Depuis un quart de siècle, les conducteurs et les passagers de véhicules prioritaires n’étaient pas tenus de porter la ceinture de sécurité "si la nature de leur mission le justifiait".

La législation vient de changer : le port de la ceinture devient la règle dans tous les véhicules prioritaires et notamment les véhicules de police, les véhicules de pompiers et les ambulances.

Désormais, le conducteur d’un véhicule prioritaire doit porter la ceinture sauf lorsqu’il transporte une ou des personnes qui constituent une menace potentielle, ou si le véhicule se trouve dans l’environnement immédiat du lieu de l’intervention. Il en va de même pour les passagers d’un véhicule prioritaire pour lesquels le port devient pareillement obligatoire sauf lorsqu’une personne qui constitue une menace potentielle est transportée, lorsqu’ils donnent des soins à la personne transportée ou encore dans l’environnement immédiat du lieu de l’intervention.

La loi s’applique à tous les véhicules prioritaires définis comme les véhicules qui sont munis d’un ou plusieurs feux bleus clignotants et d’un avertisseur sonore spécial.

Outre les véhicules de police et de secours, il s’agit aussi des véhicules du SPF Justice pour le transfert de détenus, les services de sécurité des transports publics et les véhicules d’intervention sur les incidents majeurs de substances dangereuses, eau, gaz, radioactives.
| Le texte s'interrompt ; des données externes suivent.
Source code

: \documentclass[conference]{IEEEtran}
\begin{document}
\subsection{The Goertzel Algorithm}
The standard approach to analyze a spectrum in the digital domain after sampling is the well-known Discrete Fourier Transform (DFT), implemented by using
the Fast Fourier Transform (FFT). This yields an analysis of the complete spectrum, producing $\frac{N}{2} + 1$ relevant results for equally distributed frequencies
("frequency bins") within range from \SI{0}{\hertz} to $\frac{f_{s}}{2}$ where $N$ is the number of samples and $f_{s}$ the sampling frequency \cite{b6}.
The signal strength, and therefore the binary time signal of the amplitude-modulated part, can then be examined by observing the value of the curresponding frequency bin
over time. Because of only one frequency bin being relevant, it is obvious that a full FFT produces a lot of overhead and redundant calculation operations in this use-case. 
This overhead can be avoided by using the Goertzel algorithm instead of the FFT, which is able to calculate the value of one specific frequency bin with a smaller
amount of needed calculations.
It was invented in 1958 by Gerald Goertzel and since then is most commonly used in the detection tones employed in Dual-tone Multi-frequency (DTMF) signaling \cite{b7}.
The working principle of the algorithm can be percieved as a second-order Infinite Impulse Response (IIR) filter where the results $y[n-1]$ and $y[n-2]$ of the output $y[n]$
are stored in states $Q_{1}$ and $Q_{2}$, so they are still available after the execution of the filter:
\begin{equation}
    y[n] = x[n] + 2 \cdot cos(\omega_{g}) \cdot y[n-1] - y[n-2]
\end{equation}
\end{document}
La logique est inversée : le port devient obligatoire sauf exceptions, explique-t-on chez Melchior Wathelet, secrétaire d’État à la Mobilité. "Il en va de leur sécurité à tous. Lorsqu’on ne porte pas sa ceinture de sécurité, on se trouve en danger de mort dès 20 km/h."
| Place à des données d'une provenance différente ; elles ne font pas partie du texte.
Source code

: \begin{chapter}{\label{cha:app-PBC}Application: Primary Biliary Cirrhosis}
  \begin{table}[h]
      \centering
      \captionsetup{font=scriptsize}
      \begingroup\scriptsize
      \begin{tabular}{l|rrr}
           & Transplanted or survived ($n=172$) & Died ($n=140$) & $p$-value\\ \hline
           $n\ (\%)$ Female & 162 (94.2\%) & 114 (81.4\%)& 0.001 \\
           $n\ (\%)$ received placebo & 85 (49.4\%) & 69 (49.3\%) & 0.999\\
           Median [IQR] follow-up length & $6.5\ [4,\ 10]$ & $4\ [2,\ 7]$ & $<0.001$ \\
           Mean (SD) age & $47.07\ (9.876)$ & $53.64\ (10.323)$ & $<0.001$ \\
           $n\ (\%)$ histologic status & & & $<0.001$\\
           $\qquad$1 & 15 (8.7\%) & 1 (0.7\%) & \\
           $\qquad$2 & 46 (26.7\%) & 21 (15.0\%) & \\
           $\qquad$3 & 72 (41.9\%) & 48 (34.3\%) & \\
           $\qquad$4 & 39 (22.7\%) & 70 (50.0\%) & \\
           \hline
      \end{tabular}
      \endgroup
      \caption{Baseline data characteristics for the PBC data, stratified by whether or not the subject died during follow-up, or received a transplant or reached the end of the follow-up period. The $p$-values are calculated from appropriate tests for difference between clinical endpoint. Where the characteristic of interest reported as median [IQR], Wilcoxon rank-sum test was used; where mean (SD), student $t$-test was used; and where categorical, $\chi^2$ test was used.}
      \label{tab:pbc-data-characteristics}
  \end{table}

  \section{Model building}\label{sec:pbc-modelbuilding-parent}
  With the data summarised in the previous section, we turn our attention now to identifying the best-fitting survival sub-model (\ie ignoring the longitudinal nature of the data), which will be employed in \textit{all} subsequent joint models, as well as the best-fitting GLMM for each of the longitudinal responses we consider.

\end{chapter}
Une mesure saluée par les syndicats de police. Vincent Houssin, SLFP : "L’ancienne formulation (" Sauf lorsque la nature de la mission le justifie ") n’était pas claire."
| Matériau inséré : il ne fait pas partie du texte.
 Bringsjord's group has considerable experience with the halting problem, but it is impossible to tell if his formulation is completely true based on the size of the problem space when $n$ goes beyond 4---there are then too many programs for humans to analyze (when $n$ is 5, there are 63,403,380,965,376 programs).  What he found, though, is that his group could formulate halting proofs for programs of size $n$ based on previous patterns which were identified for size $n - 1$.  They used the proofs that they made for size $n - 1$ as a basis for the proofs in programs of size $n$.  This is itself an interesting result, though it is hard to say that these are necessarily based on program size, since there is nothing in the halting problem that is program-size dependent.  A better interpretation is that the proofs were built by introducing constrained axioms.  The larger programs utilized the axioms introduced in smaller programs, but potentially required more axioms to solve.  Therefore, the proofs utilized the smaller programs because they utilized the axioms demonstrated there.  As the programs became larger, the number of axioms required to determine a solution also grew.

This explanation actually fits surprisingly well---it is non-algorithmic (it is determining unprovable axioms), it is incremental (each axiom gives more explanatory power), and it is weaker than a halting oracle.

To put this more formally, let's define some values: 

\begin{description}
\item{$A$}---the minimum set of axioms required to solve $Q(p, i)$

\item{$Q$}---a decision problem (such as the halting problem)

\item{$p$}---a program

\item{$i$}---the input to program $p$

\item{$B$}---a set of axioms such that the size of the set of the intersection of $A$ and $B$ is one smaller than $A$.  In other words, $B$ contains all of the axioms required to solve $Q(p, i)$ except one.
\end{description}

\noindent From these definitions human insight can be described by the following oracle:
Un effet est qu’un policier qui ne la bouclerait pas… peut désormais, comme nous tous, être verbalisé par les collègues.

"Sauf que le chef de corps pourrait aussi initier une procédure disciplinaire pour n’avoir pas accompli la mission conformément au règlement, explique Marc Hellinckx, de la Commission permanente de la police locale.